Better financial expertise and depth will help China secure contract guarantees, financing and better insurance.
“We need those overseas financing institutions — buying them can expand our bank assets and boost foreign firms’ participation in our projects abroad,” said Huo Jianguo, vice-chairman of the China Society for WTO Studies, under the Ministry of Commerce.
“China is having a hard time attracting international institutions to get involved” in Belt and Road projects, Huo said. “If that persists it will become an one-man show, which is not sustainable.”
Besides Legend, others eyeing the sector include the insurer China Life, China Minsheng Financial, China Everbright, part of the state-owned China Everbright Group, and Haitong International Securities.
They are mainly scouting for investment and acquisition targets in Europe and Asia, said bankers and lawyers.
Chinese companies will not be expanding into the financial services sector at will, of course.
Acquisitions of stakes in foreign banks — never mind full ownership — are already closely monitored by overseas regulators.

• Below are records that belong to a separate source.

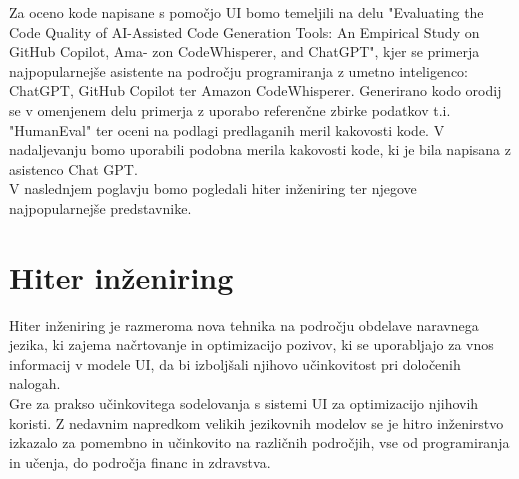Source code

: \documentclass[a4paper,12pt,openright]{book}
\begin{document}
Za oceno kode napisane s pomočjo UI bomo temeljili na delu "Evaluating the Code Quality of AI-Assisted
Code Generation Tools: An Empirical Study on GitHub Copilot, Ama-
zon CodeWhisperer, and ChatGPT"\cite{yetistiren2023evaluating}, kjer se primerja najpopularnejše asistente na področju programiranja z umetno inteligenco: ChatGPT, GitHub Copilot ter Amazon CodeWhisperer. Generirano kodo orodij se v omenjenem delu primerja z uporabo referenčne zbirke podatkov t.i. "HumanEval" ter oceni na podlagi predlaganih meril kakovosti kode. V nadaljevanju bomo uporabili podobna merila kakovosti kode, ki je bila napisana z asistenco Chat GPT. \cite{7577432} \\
V naslednjem poglavju bomo pogledali hiter inženiring ter njegove najpopularnejše predstavnike.


\chapter{Hiter inženiring}

Hiter inženiring je razmeroma nova tehnika na področju obdelave naravnega jezika, ki zajema načrtovanje in optimizacijo pozivov, ki se uporabljajo za vnos informacij v modele UI, da bi izboljšali njihovo učinkovitost pri določenih nalogah. \cite{wang2024prompt} \\
Gre za prakso učinkovitega sodelovanja s sistemi UI za optimizacijo njihovih koristi. Z nedavnim napredkom velikih jezikovnih modelov se je hitro inženirstvo izkazalo za pomembno in učinkovito na različnih področjih, vse od programiranja in učenja, do področja financ in zdravstva. \cite{info:doi/10.2196/50638} \\
\end{document}
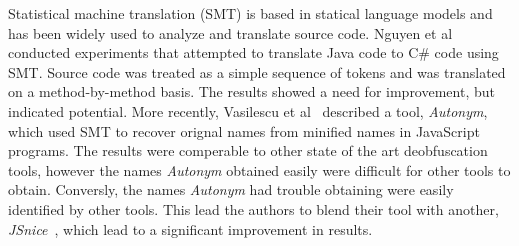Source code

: Statistical machine translation (SMT) is based in statical language models and has been widely used to analyze and translate source code. Nguyen et al~\cite{nguyen2013lexical} conducted experiments that attempted to translate Java code to C\# code using SMT. Source code was treated as a simple sequence of tokens and was translated on a method-by-method basis. The results showed a need for improvement, but indicated potential. More recently, Vasilescu et al~\cite{vasilescu2017recovering} described a tool, \textit{Autonym}, which used SMT to recover orignal names from minified names in JavaScript programs. The results were comperable to other state of the art deobfuscation tools, however the names \textit{Autonym} obtained easily were difficult for other tools to obtain. Conversly, the names \textit{Autonym} had trouble obtaining were easily identified by other tools. This lead the authors to blend their tool with another, \textit{JSnice}~\cite{raychev2015predicting}, which lead to a significant improvement in results.

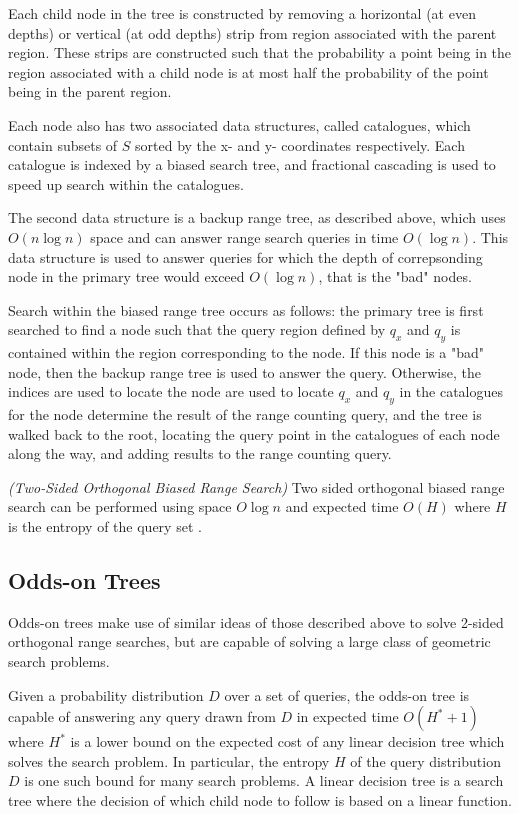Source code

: \documentclass[mcs]{scsthesis}
\begin{document}
Each child node in the tree is constructed by removing a horizontal (at even
depths) or vertical (at odd depths) strip from region associated with the
parent region. These strips are constructed such that the probability a point
being in the region associated with a child node is at most half the probability
of the point being in the parent region.

Each node also has two associated data structures, called catalogues, which
contain subsets of \(S\) sorted by the x- and y- coordinates respectively.
Each catalogue is indexed by a biased search tree, and fractional cascading is
used to speed up search within the catalogues.

The second data structure is a backup range tree, as described above, which
uses \(O(n \log n)\) space and can answer range search queries in time
\(O(\log n)\). This data structure is used to answer queries for which the
depth of correpsonding node in the primary tree would exceed \(O(\log n)\),
that is the "bad" nodes.

Search within the biased range tree occurs as follows: the primary tree is
first searched to find a node such that the query region defined by \(q_x\) and
\(q_y\) is contained within the region corresponding to the node. If this node
is a "bad" node, then the backup range tree is used to answer the query.
Otherwise, the indices are used to locate the node are used to locate \(q_x\)
and \(q_y\) in the catalogues for the node determine the result of the range
counting query, and the tree is walked back to the root, locating the query
point in the catalogues of each node along the way, and adding results to
the range counting query.

\begin{thm} \emph{(Two-Sided Orthogonal Biased Range Search)} 
Two sided orthogonal biased range search can be performed using space
\(O \log n\) and expected time \(O(H)\) where \(H\) is the entropy of the query
set \cite{biasedrange}.
\end{thm}

\subsection{Odds-on Trees}

Odds-on trees make use of similar ideas of those described above to solve
2-sided orthogonal range searches, but are capable of solving a large class
of geometric search problems.

Given a probability distribution \(D\) over a set of queries, the odds-on tree
is capable of answering any query drawn from \(D\) in expected time
\(O(H^* + 1)\) where \(H^*\) is a lower bound on the expected cost of any
linear decision tree which solves the search problem. In particular, the
entropy \(H\) of the query distribution \(D\) is one such bound for many search
problems. A linear decision tree is a search tree where the decision of which
child node to follow is based on a linear function.
\end{document}
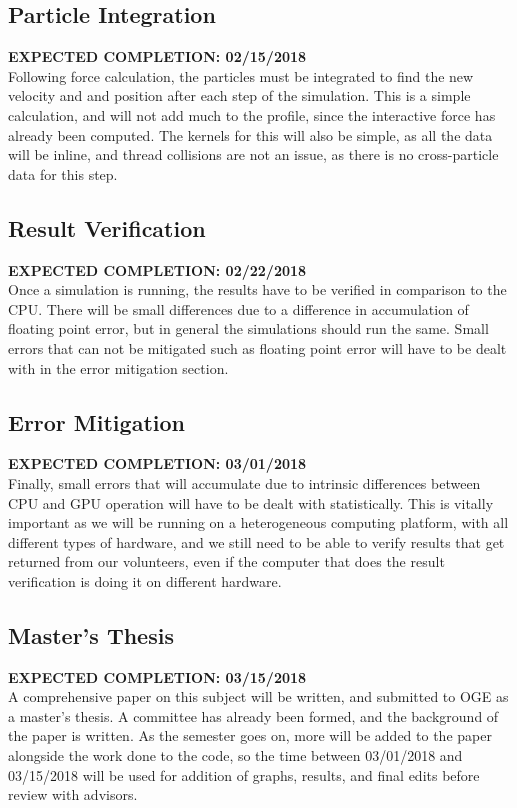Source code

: \documentclass[fleqn,10pt]{SelfArx} %
\begin{document}
\subsection{Particle Integration}
\textbf{EXPECTED COMPLETION: 02/15/2018}\\
Following force calculation, the particles must be integrated to find the new velocity and and position after each step of the simulation. This is a simple calculation, and will not add much to the profile, since the interactive force has already been computed. The kernels for this will also be simple, as all the data will be inline, and thread collisions are not an issue, as there is no cross-particle data for this step.

\subsection{Result Verification}
\textbf{EXPECTED COMPLETION: 02/22/2018}\\
Once a simulation is running, the results have to be verified in comparison to the CPU. There will be small differences due to a difference in accumulation of floating point error, but in general the simulations should run the same. Small errors that can not be mitigated such as floating point error will have to be dealt with in the error mitigation section.

\subsection{Error Mitigation}
\textbf{EXPECTED COMPLETION: 03/01/2018}\\
Finally, small errors that will accumulate due to intrinsic differences between CPU and GPU operation will have to be dealt with statistically. This is vitally important as we will be running on a heterogeneous computing platform, with all different types of hardware, and we still need to be able to verify results that get returned from our volunteers, even if the computer that does the result verification is doing it on different hardware.

\subsection{Master's Thesis}
\textbf{EXPECTED COMPLETION: 03/15/2018}\\
A comprehensive paper on this subject will be written, and submitted to OGE as a master's thesis. A committee has already been formed, and the background of the paper is written. As the semester goes on, more will be added to the paper alongside the work done to the code, so the time between 03/01/2018 and 03/15/2018 will be used for addition of graphs, results, and final edits before review with advisors.
\end{document}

But while banks may be tough targets, bankers and executives say Chinese institutions and conglomerates could instead target asset management, insurance or wealth managers.
China Everbright plans to allocate $1.5 billion of its 2017 spending to the purchase of a fund manager, private bank or insurer overseas to help it raise cash more easily and extend its presence abroad.
China Merchants Bank has been “actively looking” for wealth management firms in Europe, said one person familiar with the matter, adding that not all financial acquisitions in the near term may have clear Belt and Road links.
China Minsheng Financial declined to comment on its plans, while Haitong International said it does not “have any plans at the moment.” China Life, Legend and China Merchants Bank did not respond to requests for comment.
“Finance is definitely an encouraged sector under the recent Chinese outbound investment guideline,” said Christina Lee, a partner at the law firm Baker McKenzie’s capital markets practice in Hong Kong.
“PRC financial institutions are mostly domestically focused,” Lee said. “M&A is a fast way to gain exposure and expertise in the international finance scene.”